-------- ENTRIES SHOWN --------

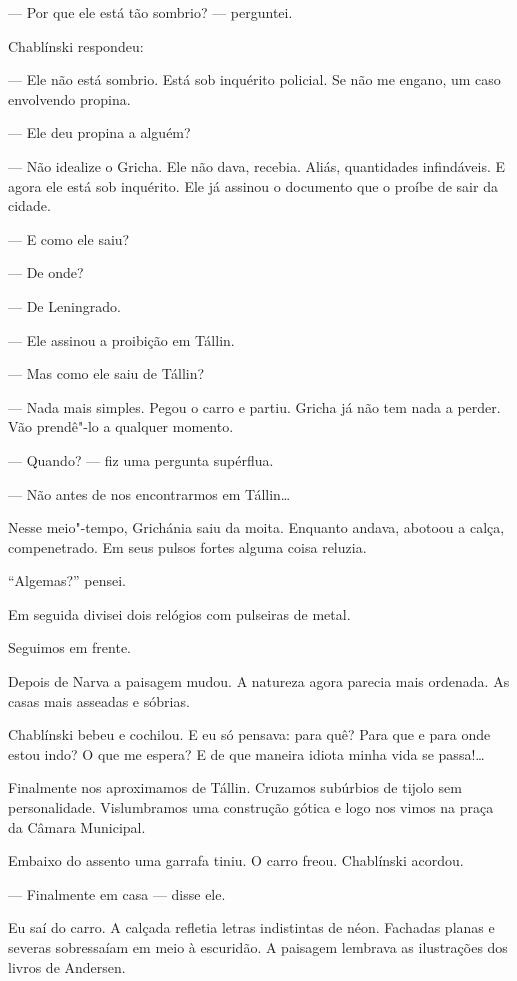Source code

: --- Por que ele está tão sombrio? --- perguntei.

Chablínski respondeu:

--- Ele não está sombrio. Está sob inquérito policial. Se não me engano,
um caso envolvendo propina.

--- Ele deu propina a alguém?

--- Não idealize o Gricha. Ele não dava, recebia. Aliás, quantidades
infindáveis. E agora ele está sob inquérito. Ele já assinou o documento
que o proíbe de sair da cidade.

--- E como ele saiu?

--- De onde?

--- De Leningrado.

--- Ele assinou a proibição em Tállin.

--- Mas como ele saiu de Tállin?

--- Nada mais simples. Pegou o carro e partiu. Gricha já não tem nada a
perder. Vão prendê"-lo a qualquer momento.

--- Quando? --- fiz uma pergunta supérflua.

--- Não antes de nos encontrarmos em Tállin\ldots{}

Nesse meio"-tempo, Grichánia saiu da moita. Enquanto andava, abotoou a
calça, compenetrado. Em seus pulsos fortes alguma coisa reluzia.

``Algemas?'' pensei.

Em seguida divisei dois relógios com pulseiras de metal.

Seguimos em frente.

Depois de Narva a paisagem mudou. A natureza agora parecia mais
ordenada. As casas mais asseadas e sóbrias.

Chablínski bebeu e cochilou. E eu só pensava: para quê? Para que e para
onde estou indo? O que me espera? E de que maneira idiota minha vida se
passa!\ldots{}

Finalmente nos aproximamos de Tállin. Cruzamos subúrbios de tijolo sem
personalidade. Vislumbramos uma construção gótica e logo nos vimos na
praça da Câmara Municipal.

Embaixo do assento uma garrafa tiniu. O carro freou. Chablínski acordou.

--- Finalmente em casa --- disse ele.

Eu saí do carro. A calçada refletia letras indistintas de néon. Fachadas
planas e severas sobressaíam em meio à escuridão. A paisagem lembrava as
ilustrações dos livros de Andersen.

--------
-------- ENTRIES SHOWN --------

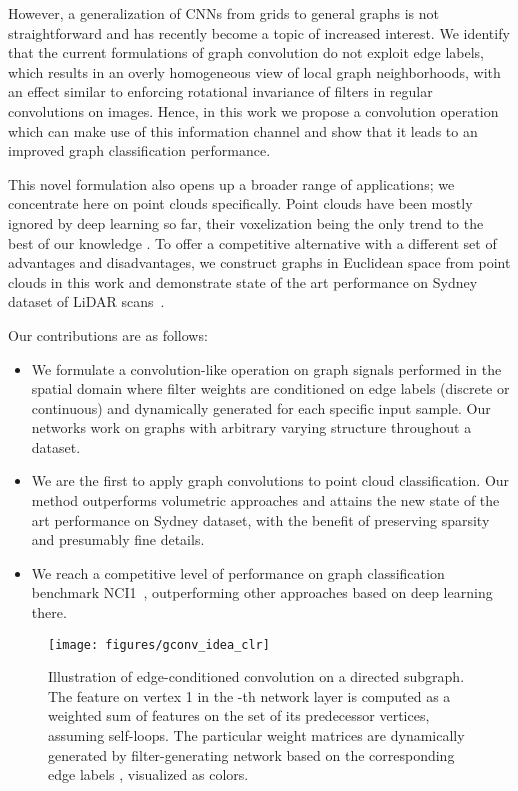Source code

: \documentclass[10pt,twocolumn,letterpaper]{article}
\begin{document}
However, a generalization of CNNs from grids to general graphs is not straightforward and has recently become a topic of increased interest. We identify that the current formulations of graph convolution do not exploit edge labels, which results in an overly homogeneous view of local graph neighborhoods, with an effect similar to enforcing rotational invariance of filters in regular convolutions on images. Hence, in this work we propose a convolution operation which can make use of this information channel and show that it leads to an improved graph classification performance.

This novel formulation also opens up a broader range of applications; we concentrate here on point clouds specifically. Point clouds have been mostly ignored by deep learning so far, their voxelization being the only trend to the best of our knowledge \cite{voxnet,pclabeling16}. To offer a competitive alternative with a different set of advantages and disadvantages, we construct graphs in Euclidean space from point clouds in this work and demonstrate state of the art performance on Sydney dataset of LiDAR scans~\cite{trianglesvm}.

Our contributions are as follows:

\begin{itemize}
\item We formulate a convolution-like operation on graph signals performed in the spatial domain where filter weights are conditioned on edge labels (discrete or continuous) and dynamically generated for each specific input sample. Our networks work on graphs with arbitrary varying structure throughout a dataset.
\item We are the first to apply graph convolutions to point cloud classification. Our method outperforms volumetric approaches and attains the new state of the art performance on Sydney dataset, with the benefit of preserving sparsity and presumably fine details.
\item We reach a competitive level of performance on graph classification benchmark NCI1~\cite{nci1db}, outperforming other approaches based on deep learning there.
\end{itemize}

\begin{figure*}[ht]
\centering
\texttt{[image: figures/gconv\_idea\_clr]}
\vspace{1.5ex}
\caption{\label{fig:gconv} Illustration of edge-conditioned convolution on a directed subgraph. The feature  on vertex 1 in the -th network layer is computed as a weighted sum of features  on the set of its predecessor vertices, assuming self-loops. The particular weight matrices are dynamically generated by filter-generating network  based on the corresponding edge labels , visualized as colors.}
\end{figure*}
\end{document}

--------

*WHAT IS EXPECTED*. Please give again the lines above between the line holding "--- Nada mais" and the line holding "--- Não antes", inclusive, exactly as they are and with nothing added.

*REPLY TO THE TASK*.
--- Nada mais simples. Pegou o carro e partiu. Gricha já não tem nada a
perder. Vão prendê"-lo a qualquer momento.

--- Quando? --- fiz uma pergunta supérflua.

--- Não antes de nos encontrarmos em Tállin\ldots{}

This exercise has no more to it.